Manage EMR on EKS with Terraform

Amazon EMR on EKS is a deployment option for Amazon EMR that allows you to automate the provisioning and management of open-source big data frameworks on EKS. While eksctl is popular for working with Amazon EKS clusters, it has limitations when it comes to building infrastructure that integrates multiple AWS services. Also it is not straightforward to update EKS cluster resources incrementally with it. On the other hand Terraform can be an effective tool for managing infrastructure that includes not only EKS and EMR virtual clusters but also other AWS resources. Moreover Terraform has a wide range of modules and it can even be simpler to build and manage infrastructure using those compared to the CLI tool. In this post, we’ll discuss how to provision and manage Spark jobs on EMR on EKS with Terraform. Amazon EKS Blueprints for Terraform will be used for provisioning EKS, EMR virtual cluster and related resources. Also Spark job autoscaling will be managed by Karpenter where two Spark jobs with and without Dynamic Resource Allocation (DRA) will be compared.

Infrastructure

When a user submits a Spark job, multiple Pods (controller, driver and executors) will be deployed to the EKS cluster that is registered with EMR. In general, Karpenter provides just-in-time capacity for unschedulable Pods by creating (and terminating afterwards) additional nodes. We can configure the pod templates of a Spark job so that all the Pods are managed by Karpenter. In this way, we are able to run it only in transient nodes. Karpenter simplifies autoscaling by provisioning just-in-time capacity and it also reduces scheduling latency. The source can be found in the post’s GitHub repository.

VPC

Both private and public subnets are created in three availability zones using the AWS VPC module. The first two subnet tags are in relation to the subnet requirements and considerations of Amazon EKS. The last one of the private subnet tags (karpenter.sh/discovery) is added so that Karpenter can discover the relevant subnets when provisioning a node for Spark jobs.

 

# infra/main.tf
module “vpc” {
  source  = “terraform-aws-modules/vpc/aws”
  version = “~> 3.14”

  name = “${local.name}-vpc”
  cidr = local.vpc.cidr

  azs             = local.vpc.azs
  public_subnets  = [for k, v in local.vpc.azs : cidrsubnet(local.vpc.cidr, 3, k)]
  private_subnets = [for k, v in local.vpc.azs : cidrsubnet(local.vpc.cidr, 3, k + 3)]

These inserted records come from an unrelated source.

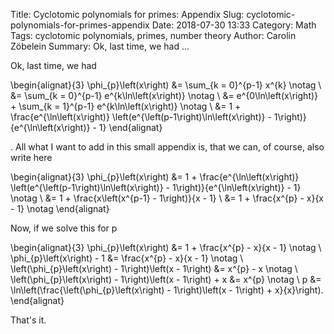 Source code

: Title:      Cyclotomic polynomials for primes: Appendix
Slug:       cyclotomic-polynomials-for-primes-appendix
Date:       2018-07-30 13:33
Category:   Math
Tags:       cyclotomic polynomials, primes, number theory
Author:     Carolin Zöbelein
Summary:    Ok, last time, we had ...

Ok, last time, we had

\begin{alignat}{3}
    \phi_{p}\left(x\right) &= \sum_{k = 0}^{p-1} x^{k} \notag \\
    &= \sum_{k = 0}^{p-1} e^{k\ln\left(x\right)} \notag \\
    &= e^{0\ln\left(x\right)} + \sum_{k = 1}^{p-1} e^{k\ln\left(x\right)}
    \notag \\
    &= 1 + \frac{e^{\ln\left(x\right)} \left(e^{\left(p-1\right)\ln\left(x\right)} - 1\right)}{e^{\ln\left(x\right)} - 1}
\end{alignat}

. All what I want to add in this small appendix is, that we can, of course,
also write here

\begin{alignat}{3}
    \phi_{p}\left(x\right) &= 1 + \frac{e^{\ln\left(x\right)} \left(e^{\left(p-1\right)\ln\left(x\right)} - 1\right)}{e^{\ln\left(x\right)} - 1} \notag \\
    &= 1 + \frac{x\left(x^{p-1} - 1\right)}{x - 1} \\
        &= 1 + \frac{x^{p} - x}{x - 1} \notag
\end{alignat}

Now, if we solve this for p

\begin{alignat}{3}
    \phi_{p}\left(x\right) &= 1 + \frac{x^{p} - x}{x - 1} \notag \\
    \phi_{p}\left(x\right) - 1 &= \frac{x^{p} - x}{x - 1} \notag \\
    \left(\phi_{p}\left(x\right) - 1\right)\left(x - 1\right) &= x^{p} - x \notag \\
    \left(\phi_{p}\left(x\right) - 1\right)\left(x - 1\right) + x &= x^{p} \notag \\
    p &= \ln\left(\frac{\left(\phi_{p}\left(x\right) - 1\right)\left(x - 1\right) + x}{x}\right).
\end{alignat}

That's it.


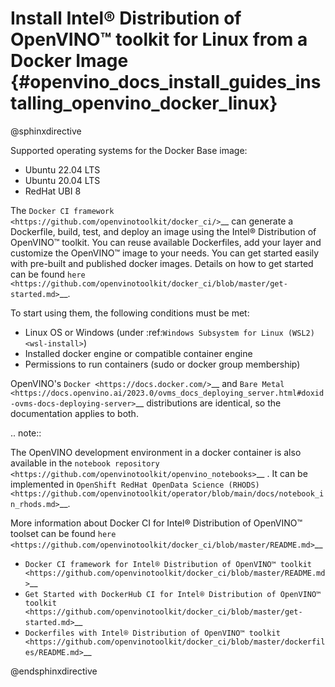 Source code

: # Install Intel® Distribution of OpenVINO™ toolkit for Linux from a Docker Image {#openvino_docs_install_guides_installing_openvino_docker_linux}

@sphinxdirective

Supported operating systems for the Docker Base image:

- Ubuntu 22.04 LTS
- Ubuntu 20.04 LTS
- RedHat UBI 8

The `Docker CI framework <https://github.com/openvinotoolkit/docker_ci/>`__ can generate a Dockerfile, build, test, and deploy an image using the Intel® Distribution of OpenVINO™ toolkit. You can reuse available Dockerfiles, add your layer and customize the OpenVINO™ image to your needs. You can get started easily with pre-built and published docker images. Details on how to get started can be found `here <https://github.com/openvinotoolkit/docker_ci/blob/master/get-started.md>`__.

To start using them, the following conditions must be met:

- Linux OS or Windows (under :ref:`Windows Subsystem for Linux (WSL2) <wsl-install>`)
- Installed docker engine or compatible container engine
- Permissions to run containers (sudo or docker group membership)

OpenVINO's `Docker <https://docs.docker.com/>`__ and `Bare Metal <https://docs.openvino.ai/2023.0/ovms_docs_deploying_server.html#doxid-ovms-docs-deploying-server>`__ distributions are identical, so the documentation applies to both.

.. note:: 

   The OpenVINO development environment in a docker container is also available in the `notebook repository <https://github.com/openvinotoolkit/openvino_notebooks>`__ . It can be implemented in `OpenShift RedHat OpenData Science (RHODS) <https://github.com/openvinotoolkit/operator/blob/main/docs/notebook_in_rhods.md>`__.

More information about Docker CI for Intel® Distribution of OpenVINO™ toolset can be found `here <https://github.com/openvinotoolkit/docker_ci/blob/master/README.md>`__

* `Docker CI framework for Intel® Distribution of OpenVINO™ toolkit <https://github.com/openvinotoolkit/docker_ci/blob/master/README.md>`__
* `Get Started with DockerHub CI for Intel® Distribution of OpenVINO™ toolkit <https://github.com/openvinotoolkit/docker_ci/blob/master/get-started.md>`__
* `Dockerfiles with Intel® Distribution of OpenVINO™ toolkit <https://github.com/openvinotoolkit/docker_ci/blob/master/dockerfiles/README.md>`__

@endsphinxdirective


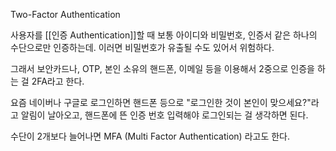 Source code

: Two-Factor Authentication

사용자를 [[인증 Authentication]]할 때 보통 아이디와 비밀번호, 인증서 같은 하나의 수단으로만 인증하는데. 이러면 비밀번호가 유출될 수도 있어서 위험하다.

그래서 보안카드나, OTP, 본인 소유의 핸드폰, 이메일 등을 이용해서 2중으로 인증을 하는 걸 2FA라고 한다.

요즘 네이버나 구글로 로그인하면 핸드폰 등으로 "로그인한 것이 본인이 맞으세요?"라고 알림이 날아오고, 핸드폰에 뜬 인증 번호 입력해야 로그인되는 걸 생각하면 된다.

수단이 2개보다 늘어나면 MFA (Multi Factor Authentication) 라고도 한다. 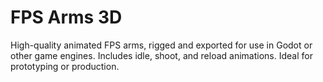 # FPS Arms 3D
 High-quality animated FPS arms, rigged and exported for use in Godot or other game engines. Includes idle, shoot, and reload animations. Ideal for prototyping or production.
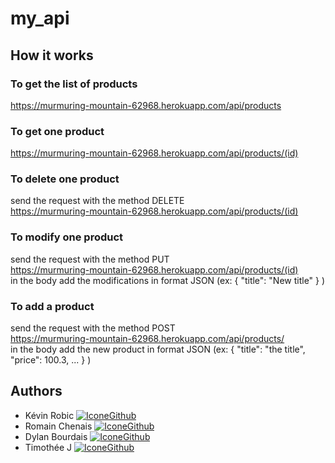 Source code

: # my_api

## How it works

### To get the list of products  
https://murmuring-mountain-62968.herokuapp.com/api/products

### To get one product  
https://murmuring-mountain-62968.herokuapp.com/api/products/(id)

### To delete one product  
send the request with the method DELETE  
https://murmuring-mountain-62968.herokuapp.com/api/products/(id)  

### To modify one product  
send the request with the method PUT  
https://murmuring-mountain-62968.herokuapp.com/api/products/(id)  
in the body add the modifications in format JSON (ex: { "title": "New title" } )  

### To add a product  
send the request with the method POST  
https://murmuring-mountain-62968.herokuapp.com/api/products/  
in the body add the new product in format JSON (ex: { "title": "the title", "price": 100.3, ... } )  

## Authors

* Kévin Robic [![IconeGithub](https://img.shields.io/badge/GitHub-100000?style=for-the-badge&logo=github&logoColor=white)](https://github.com/Kero3333)
* Romain Chenais [![IconeGithub](https://img.shields.io/badge/GitHub-100000?style=for-the-badge&logo=github&logoColor=white)](https://github.com/naorimsenchai)
* Dylan Bourdais [![IconeGithub](https://img.shields.io/badge/GitHub-100000?style=for-the-badge&logo=github&logoColor=white)](https://github.com/dylanbourdais) 
* Timothée J  [![IconeGithub](https://img.shields.io/badge/GitHub-100000?style=for-the-badge&logo=github&logoColor=white)](https://github.com/Bubamara0)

  enable_nat_gateway   = true
  single_nat_gateway   = true
  enable_dns_hostnames = true
  create_igw           = true

  public_subnet_tags = {
    “kubernetes.io/cluster/${local.name}” = “shared”
    “kubernetes.io/role/elb”              = 1
  }

  private_subnet_tags = {
    “kubernetes.io/cluster/${local.name}” = “shared”
    “kubernetes.io/role/internal-elb”     = 1
    “karpenter.sh/discovery”              = local.name
  }

  tags = local.tags
}

EKS Cluster

Amazon EKS Blueprints for Terraform extends the AWS EKS module and it simplifies to create EKS clusters and Kubenetes add-ons. When it comes to EMR on EKS, it deploys the necessary resources to run EMR Spark jobs. Specifically it automates steps 4 to 7 of the setup documentation and it is possible to configure multiple teams (namespaces) as well. In the module configuration, only one managed node group (managed-ondemand) is created and it’ll be used to deploy all the critical add-ons. Note that Spark jobs will run in transient nodes, which are managed by Karpenter. Therefore we don’t need to create node groups for them.

 

# infra/main.tf

module “eks_blueprints” {
  source = “github.com/aws-ia/terraform-aws-eks-blueprints?ref=v4.7.0”

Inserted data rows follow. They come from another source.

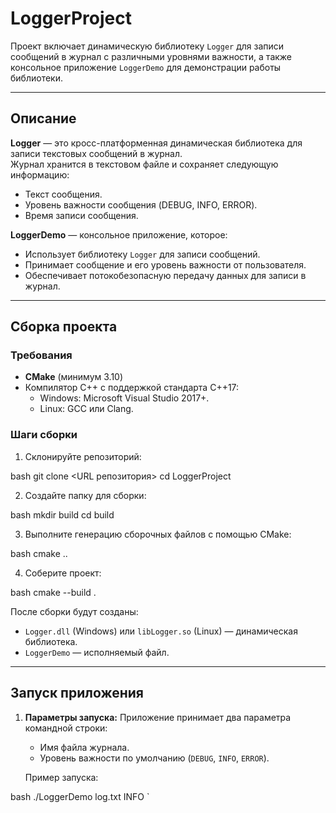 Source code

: # LoggerProject

Проект включает динамическую библиотеку `Logger` для записи сообщений в журнал с различными уровнями важности, а также консольное приложение `LoggerDemo` для демонстрации работы библиотеки.

---

## Описание

**Logger** — это кросс-платформенная динамическая библиотека для записи текстовых сообщений в журнал.  
Журнал хранится в текстовом файле и сохраняет следующую информацию:
- Текст сообщения.
- Уровень важности сообщения (DEBUG, INFO, ERROR).
- Время записи сообщения.

**LoggerDemo** — консольное приложение, которое:
- Использует библиотеку `Logger` для записи сообщений.
- Принимает сообщение и его уровень важности от пользователя.
- Обеспечивает потокобезопасную передачу данных для записи в журнал.

---

## Сборка проекта

### Требования
- **CMake** (минимум 3.10)
- Компилятор C++ с поддержкой стандарта C++17:
  - Windows: Microsoft Visual Studio 2017+.
  - Linux: GCC или Clang.

### Шаги сборки

1. Склонируйте репозиторий:
    
bash
    git clone <URL репозитория>
    cd LoggerProject
   

2. Создайте папку для сборки:
    
bash
    mkdir build
    cd build
   

3. Выполните генерацию сборочных файлов с помощью CMake:
    
bash
    cmake ..
   

4. Соберите проект:
    
bash
    cmake --build .
   

После сборки будут созданы:
- `Logger.dll` (Windows) или `libLogger.so` (Linux) — динамическая библиотека.
- `LoggerDemo` — исполняемый файл.

---

## Запуск приложения

1. **Параметры запуска:**
   Приложение принимает два параметра командной строки:
   - Имя файла журнала.
   - Уровень важности по умолчанию (`DEBUG`, `INFO`, `ERROR`).

   Пример запуска:
   
bash
   ./LoggerDemo log.txt INFO
`
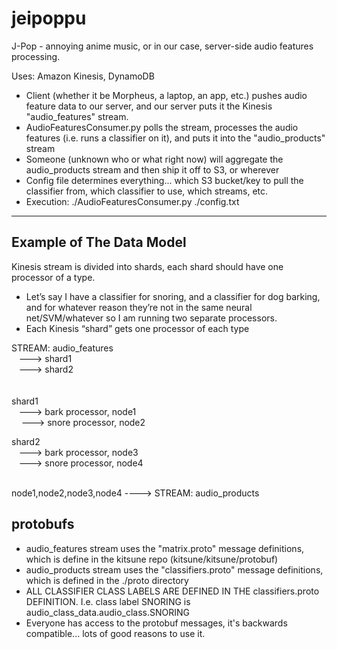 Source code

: jeipoppu
========

J-Pop - annoying anime music, or in our case, server-side audio features processing.

Uses: Amazon Kinesis, DynamoDB

* Client (whether it be Morpheus, a laptop, an app, etc.) pushes audio feature data to our server, and our server puts it the Kinesis "audio_features" stream. 
* AudioFeaturesConsumer.py polls the stream, processes the audio features (i.e. runs a classifier on it), and puts it into the "audio_products" stream
* Someone (unknown who or what right now) will aggregate the audio_products stream and then ship it off to S3, or wherever 
* Config file determines everything... which S3 bucket/key to pull the classifier from, which classifier to use, which streams, etc.
* Execution: ./AudioFeaturesConsumer.py ./config.txt
--------------

Example of The Data Model
--------------------------

Kinesis stream is divided into shards, each shard should have one processor of a type.
- Let’s say I have a classifier for snoring, and a classifier for dog barking, and for whatever reason they’re not in the same neural net/SVM/whatever so I am running two separate processors.
- Each Kinesis “shard” gets one processor of each type


                              
STREAM: audio_features <br/>
&nbsp;&nbsp;&nbsp;---> shard1<br/>
&nbsp;&nbsp;&nbsp;---> shard2<br/>           
<br/>
 shard1 <br/>
&nbsp;&nbsp;&nbsp;---> bark processor, node1<br/>
&nbsp;&nbsp;&nbsp; ---> snore processor, node2<br/>

 shard2 <br/>
&nbsp;&nbsp;&nbsp;---> bark processor, node3<br/>
&nbsp;&nbsp;&nbsp;---> snore processor, node4<br/>
<br/>

node1,node2,node3,node4 ----> STREAM: audio_products<br/>


protobufs  
---------------------
* audio_features stream uses the "matrix.proto" message definitions, which is define in the kitsune repo (kitsune/kitsune/protobuf)  
* audio_products stream uses the "classifiers.proto" message definitions, which is defined in the ./proto directory 
* ALL CLASSIFIER CLASS LABELS ARE DEFINED IN THE classifiers.proto DEFINITION.  I.e. class label SNORING is audio_class_data.audio_class.SNORING
* Everyone has access to the protobuf messages, it's backwards compatible... lots of good reasons to use it.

  cluster_name    = local.name
  cluster_version = local.eks.cluster_version

  # EKS network config
  vpc_id             = module.vpc.vpc_id
  private_subnet_ids = module.vpc.private_subnets

  cluster_endpoint_private_access = true
  cluster_endpoint_public_access  = true

  node_security_group_additional_rules = {
    ingress_self_all = {
      description = “Node to node all ports/protocols, recommended and required for Add-ons”
      protocol    = “-1”
      from_port   = 0
      to_port     = 0
      type        = “ingress”
      self        = true
    }
    egress_all = {
      description      = “Node all egress, recommended outbound traffic for Node groups”
      protocol         = “-1”
      from_port        = 0
      to_port          = 0
      type             = “egress”
      cidr_blocks      = [“0.0.0.0/0”]
      ipv6_cidr_blocks = [“::/0”]
    }
    ingress_cluster_to_node_all_traffic = {
      description                   = “Cluster API to Nodegroup all traffic, can be restricted further eg, spark-operator 8080…”
      protocol                      = “-1”
      from_port                     = 0
      to_port                       = 0
      type                          = “ingress”
      source_cluster_security_group = true
    }
  }

  # EKS manage node groups
  managed_node_groups = {
    ondemand = {
      node_group_name        = “managed-ondemand”
      instance_types         = [“m5.xlarge”]
      subnet_ids             = module.vpc.private_subnets
      max_size               = 5
      min_size               = 1
      desired_size           = 1
      create_launch_template = true
      launch_template_os     = “amazonlinux2eks”
      update_config = [{
        max_unavailable_percentage = 30
      }]
    }
  }

  # EMR on EKS
  enable_emr_on_eks = true
  emr_on_eks_teams = {
    analytics = {
      namespace               = “analytics”
      job_execution_role      = “analytics-job-execution-role”
      additional_iam_policies = [aws_iam_policy.emr_on_eks.arn]
    }
  }

  tags = local.tags
}

EMR Virtual Cluster

Terraform has the EMR virtual cluster resource and the EKS cluster can be registered with the associating namespace (analytics). It’ll complete the last step of the setup documentation.

 

# infra/main.tf

resource “aws_emrcontainers_virtual_cluster” “analytics” {
  name = ${module.eks_blueprints.eks_cluster_id}-analytics”

  container_provider {
    id   = module.eks_blueprints.eks_cluster_id
   type = “EKS”

    info {
      eks_info {
        namespace = “analytics”
      }
    }
  }
}

Kubernetes Add-ons

The Blueprints includes the kubernetes-addons module that simplifies deployment of Amazon EKS add-ons as well as Kubernetes add-ons. For scaling Spark jobs in transient nodes, Karpenter and AWS Node Termination Handler add-ons will be used mainly.

 

# infra/main.tf

module “eks_blueprints_kubernetes_addons” {
  source = “github.com/aws-ia/terraform-aws-eks-blueprints//modules/kubernetes-addons?ref=v4.7.0”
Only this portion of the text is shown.